FIG. 3 is a diagram showing an example in which a binaural level difference is used as lateral angle control information;

FIG. 4 is a diagram showing an example in which an interaural time difference and an interaural level difference are used as lateral angle control information.

FIG. 5 is a diagram showing an example in which a median head impulse response is used as rise angle control information;

FIG. 6 shows a lateral angle α and a rising angle β expressing a three-dimensional direction.
Diagram showing the relationship between and the polar coordinates (azimuth angle ψ and elevation angle θ)

FIG. 7 is a diagram showing a result of performing sound image localization in a three-dimensional direction with a rising angle of 0 degree.

FIG. 8 is a diagram showing a result of performing sound image localization in a three-dimensional direction with an ascending angle of 30 degrees.

FIG. 9 is a diagram showing a result of performing sound image localization in a three-dimensional direction with a rising angle of 60 degrees.

FIG. 10 is a diagram showing a result of performing sound image localization in a three-dimensional direction with an ascending angle of 90 degrees.

FIG. 11 is a diagram illustrating a result of performing sound image localization in a three-dimensional direction with an ascending angle of 120 degrees.

FIG. 12 is a diagram showing a result of performing sound image localization in a three-dimensional direction with a rising angle of 150 degrees.

FIG. 13 is a diagram showing a result of performing sound image localization in a three-dimensional direction with a rising angle of 180 degrees.

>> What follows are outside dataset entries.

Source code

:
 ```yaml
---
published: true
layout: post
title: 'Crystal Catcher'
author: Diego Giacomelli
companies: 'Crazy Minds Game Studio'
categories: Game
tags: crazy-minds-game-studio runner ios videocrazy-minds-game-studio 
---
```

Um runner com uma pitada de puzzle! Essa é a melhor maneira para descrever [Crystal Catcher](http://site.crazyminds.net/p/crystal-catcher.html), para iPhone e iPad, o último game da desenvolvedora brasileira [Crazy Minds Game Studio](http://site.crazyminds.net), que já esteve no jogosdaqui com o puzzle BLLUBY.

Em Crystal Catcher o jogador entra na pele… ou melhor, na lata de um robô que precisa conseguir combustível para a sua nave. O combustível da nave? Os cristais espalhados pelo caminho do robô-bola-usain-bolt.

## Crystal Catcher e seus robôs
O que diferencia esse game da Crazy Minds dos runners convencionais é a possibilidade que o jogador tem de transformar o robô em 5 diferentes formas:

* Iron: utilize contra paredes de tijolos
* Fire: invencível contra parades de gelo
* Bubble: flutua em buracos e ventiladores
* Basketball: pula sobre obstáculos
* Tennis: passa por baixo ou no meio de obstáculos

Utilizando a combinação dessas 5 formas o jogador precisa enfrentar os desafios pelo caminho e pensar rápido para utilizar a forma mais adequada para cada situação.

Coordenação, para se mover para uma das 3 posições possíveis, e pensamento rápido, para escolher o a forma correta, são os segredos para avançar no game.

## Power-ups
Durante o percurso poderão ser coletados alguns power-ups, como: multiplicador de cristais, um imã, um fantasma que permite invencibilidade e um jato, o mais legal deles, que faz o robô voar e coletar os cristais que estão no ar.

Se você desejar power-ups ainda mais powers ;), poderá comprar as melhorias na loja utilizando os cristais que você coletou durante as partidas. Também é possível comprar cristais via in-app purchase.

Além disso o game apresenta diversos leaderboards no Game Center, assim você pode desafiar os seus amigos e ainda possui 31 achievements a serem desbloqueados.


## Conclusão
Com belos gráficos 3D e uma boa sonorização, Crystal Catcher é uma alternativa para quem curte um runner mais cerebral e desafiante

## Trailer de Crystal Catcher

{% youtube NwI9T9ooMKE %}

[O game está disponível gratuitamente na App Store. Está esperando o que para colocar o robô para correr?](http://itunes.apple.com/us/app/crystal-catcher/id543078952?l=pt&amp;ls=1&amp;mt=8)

FIG. 14 is a configuration diagram of a conventional sound image localization apparatus.

[Explanation of symbols]

 Reference Signs List 11 A / D conversion unit 12 Convolution operation unit 13 D / A conversion unit 14 Sound source storage unit 15 Spatial impulse response storage unit 16 Headphone reverse impulse response storage unit 101 Sound image direction setting unit 102 Angle conversion unit 103 Side angle control information storage unit 104 Rise angle control information storage unit 105 Headphone reverse characteristic storage unit 106 Convolution operation unit

Claims (4)

[Claims] 1. A sound image direction setting unit for setting a direction in which a sound image is generated, an angle conversion unit for converting the set sound image direction into a lateral angle and a rising angle, and a lateral angle control information corresponding to the lateral angle in advance. A side angle control information storage unit that stores and outputs the side angle control information when the side angle is input from the angle conversion unit, and stores in advance the ascending angle control information corresponding to the ascending angle and the ascending angle from the angle converting unit. A rising angle control information storage unit that outputs the rising angle control information when an angle is input; a storage unit for headphone reverse characteristic information; and a sound source that stores the side angle control information, the rise angle control information, and the headphone reverse characteristic information. A sound image localization device comprising: a convolution operation unit that performs a convolution operation on a signal. 2. The lateral angle control information stored in the lateral angle control information storage unit is a binaural time difference, and the elevation angle control information stored in the elevation angle control information storage unit is a median plane head impulse response. The sound image localization apparatus according to claim 1, wherein: 3. The lateral angle control information stored in the lateral angle control information storage unit is a binaural level difference, and the elevation angle control information stored in the elevation angle control information storage unit is a median head impulse response. The sound image localization apparatus according to claim 1, wherein: 4. The lateral angle control information stored in the lateral angle control information storage unit is a binaural time difference and a binaural level difference, and the elevation angle control information stored in the elevation angle control information storage unit is a median. 2. The sound image localization apparatus according to claim 1, wherein the sound head localization is a face head impulse response.